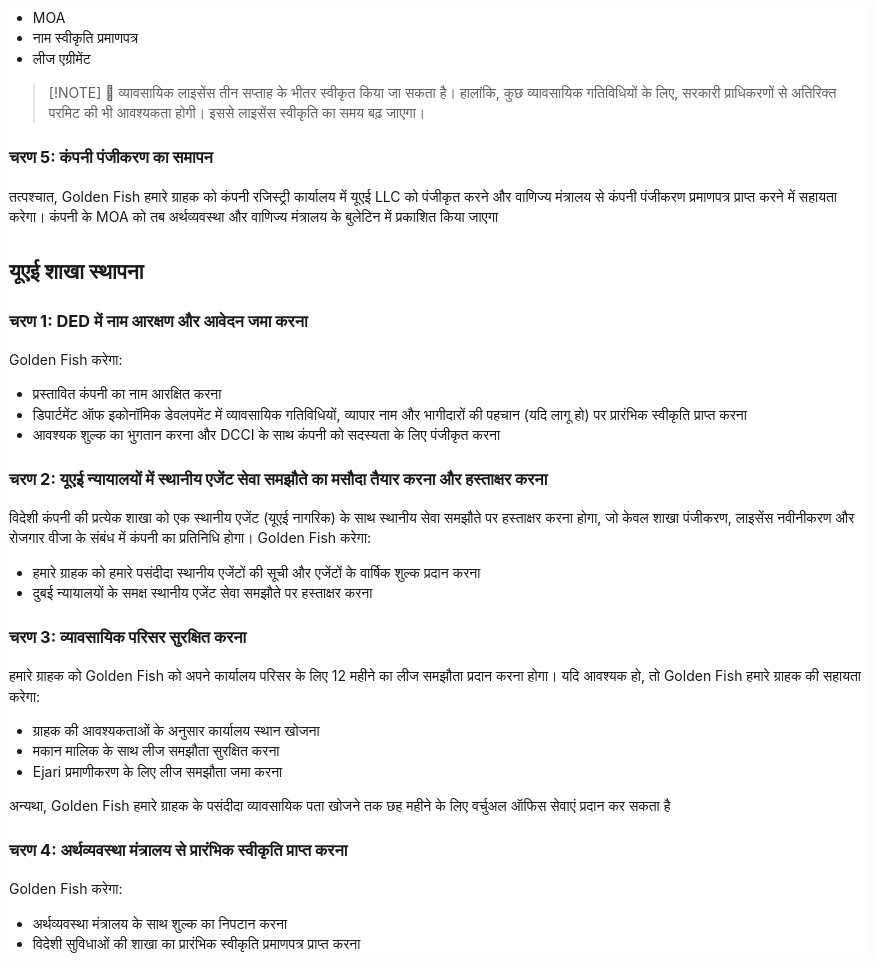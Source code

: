    - MOA
   - नाम स्वीकृति प्रमाणपत्र
   - लीज एग्रीमेंट

> [!NOTE] 💚 व्यावसायिक लाइसेंस तीन सप्ताह के भीतर स्वीकृत किया जा सकता है।
> हालांकि, कुछ व्यावसायिक गतिविधियों के लिए, सरकारी प्राधिकरणों से अतिरिक्त परमिट की भी आवश्यकता होगी। इससे लाइसेंस स्वीकृति का समय बढ़ जाएगा।

### चरण 5: कंपनी पंजीकरण का समापन

तत्पश्चात, Golden Fish हमारे ग्राहक को कंपनी रजिस्ट्री कार्यालय में यूएई LLC को पंजीकृत करने और वाणिज्य मंत्रालय से कंपनी पंजीकरण प्रमाणपत्र प्राप्त करने में सहायता करेगा। कंपनी के MOA को तब अर्थव्यवस्था और वाणिज्य मंत्रालय के बुलेटिन में प्रकाशित किया जाएगा

## यूएई शाखा स्थापना

### चरण 1: DED में नाम आरक्षण और आवेदन जमा करना

Golden Fish करेगा:

- प्रस्तावित कंपनी का नाम आरक्षित करना
- डिपार्टमेंट ऑफ इकोनॉमिक डेवलपमेंट में व्यावसायिक गतिविधियों, व्यापार नाम और भागीदारों की पहचान (यदि लागू हो) पर प्रारंभिक स्वीकृति प्राप्त करना
- आवश्यक शुल्क का भुगतान करना और DCCI के साथ कंपनी को सदस्यता के लिए पंजीकृत करना

### चरण 2: यूएई न्यायालयों में स्थानीय एजेंट सेवा समझौते का मसौदा तैयार करना और हस्ताक्षर करना

विदेशी कंपनी की प्रत्येक शाखा को एक स्थानीय एजेंट (यूएई नागरिक) के साथ स्थानीय सेवा समझौते पर हस्ताक्षर करना होगा, जो केवल शाखा पंजीकरण, लाइसेंस नवीनीकरण और रोजगार वीजा के संबंध में कंपनी का प्रतिनिधि होगा। Golden Fish करेगा:

- हमारे ग्राहक को हमारे पसंदीदा स्थानीय एजेंटों की सूची और एजेंटों के वार्षिक शुल्क प्रदान करना
- दुबई न्यायालयों के समक्ष स्थानीय एजेंट सेवा समझौते पर हस्ताक्षर करना

### चरण 3: व्यावसायिक परिसर सुरक्षित करना

हमारे ग्राहक को Golden Fish को अपने कार्यालय परिसर के लिए 12 महीने का लीज समझौता प्रदान करना होगा। यदि आवश्यक हो, तो Golden Fish हमारे ग्राहक की सहायता करेगा:

- ग्राहक की आवश्यकताओं के अनुसार कार्यालय स्थान खोजना
- मकान मालिक के साथ लीज समझौता सुरक्षित करना
- Ejari प्रमाणीकरण के लिए लीज समझौता जमा करना

अन्यथा, Golden Fish हमारे ग्राहक के पसंदीदा व्यावसायिक पता खोजने तक छह महीने के लिए वर्चुअल ऑफिस सेवाएं प्रदान कर सकता है

### चरण 4: अर्थव्यवस्था मंत्रालय से प्रारंभिक स्वीकृति प्राप्त करना

Golden Fish करेगा:

- अर्थव्यवस्था मंत्रालय के साथ शुल्क का निपटान करना
- विदेशी सुविधाओं की शाखा का प्रारंभिक स्वीकृति प्रमाणपत्र प्राप्त करना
..........
Exercise aim => Leave images out of the retyped records; keep all else exact.

The completed task =>
Source code

:    - MOA
   - नाम स्वीकृति प्रमाणपत्र
   - लीज एग्रीमेंट

> [!NOTE] 💚 व्यावसायिक लाइसेंस तीन सप्ताह के भीतर स्वीकृत किया जा सकता है।
> हालांकि, कुछ व्यावसायिक गतिविधियों के लिए, सरकारी प्राधिकरणों से अतिरिक्त परमिट की भी आवश्यकता होगी। इससे लाइसेंस स्वीकृति का समय बढ़ जाएगा।

### चरण 5: कंपनी पंजीकरण का समापन

तत्पश्चात, Golden Fish हमारे ग्राहक को कंपनी रजिस्ट्री कार्यालय में यूएई LLC को पंजीकृत करने और वाणिज्य मंत्रालय से कंपनी पंजीकरण प्रमाणपत्र प्राप्त करने में सहायता करेगा। कंपनी के MOA को तब अर्थव्यवस्था और वाणिज्य मंत्रालय के बुलेटिन में प्रकाशित किया जाएगा

## यूएई शाखा स्थापना

### चरण 1: DED में नाम आरक्षण और आवेदन जमा करना

Golden Fish करेगा:

- प्रस्तावित कंपनी का नाम आरक्षित करना
- डिपार्टमेंट ऑफ इकोनॉमिक डेवलपमेंट में व्यावसायिक गतिविधियों, व्यापार नाम और भागीदारों की पहचान (यदि लागू हो) पर प्रारंभिक स्वीकृति प्राप्त करना
- आवश्यक शुल्क का भुगतान करना और DCCI के साथ कंपनी को सदस्यता के लिए पंजीकृत करना

### चरण 2: यूएई न्यायालयों में स्थानीय एजेंट सेवा समझौते का मसौदा तैयार करना और हस्ताक्षर करना

विदेशी कंपनी की प्रत्येक शाखा को एक स्थानीय एजेंट (यूएई नागरिक) के साथ स्थानीय सेवा समझौते पर हस्ताक्षर करना होगा, जो केवल शाखा पंजीकरण, लाइसेंस नवीनीकरण और रोजगार वीजा के संबंध में कंपनी का प्रतिनिधि होगा। Golden Fish करेगा:

- हमारे ग्राहक को हमारे पसंदीदा स्थानीय एजेंटों की सूची और एजेंटों के वार्षिक शुल्क प्रदान करना
- दुबई न्यायालयों के समक्ष स्थानीय एजेंट सेवा समझौते पर हस्ताक्षर करना

### चरण 3: व्यावसायिक परिसर सुरक्षित करना

हमारे ग्राहक को Golden Fish को अपने कार्यालय परिसर के लिए 12 महीने का लीज समझौता प्रदान करना होगा। यदि आवश्यक हो, तो Golden Fish हमारे ग्राहक की सहायता करेगा:

- ग्राहक की आवश्यकताओं के अनुसार कार्यालय स्थान खोजना
- मकान मालिक के साथ लीज समझौता सुरक्षित करना
- Ejari प्रमाणीकरण के लिए लीज समझौता जमा करना

अन्यथा, Golden Fish हमारे ग्राहक के पसंदीदा व्यावसायिक पता खोजने तक छह महीने के लिए वर्चुअल ऑफिस सेवाएं प्रदान कर सकता है

### चरण 4: अर्थव्यवस्था मंत्रालय से प्रारंभिक स्वीकृति प्राप्त करना

Golden Fish करेगा:

- अर्थव्यवस्था मंत्रालय के साथ शुल्क का निपटान करना
- विदेशी सुविधाओं की शाखा का प्रारंभिक स्वीकृति प्रमाणपत्र प्राप्त करना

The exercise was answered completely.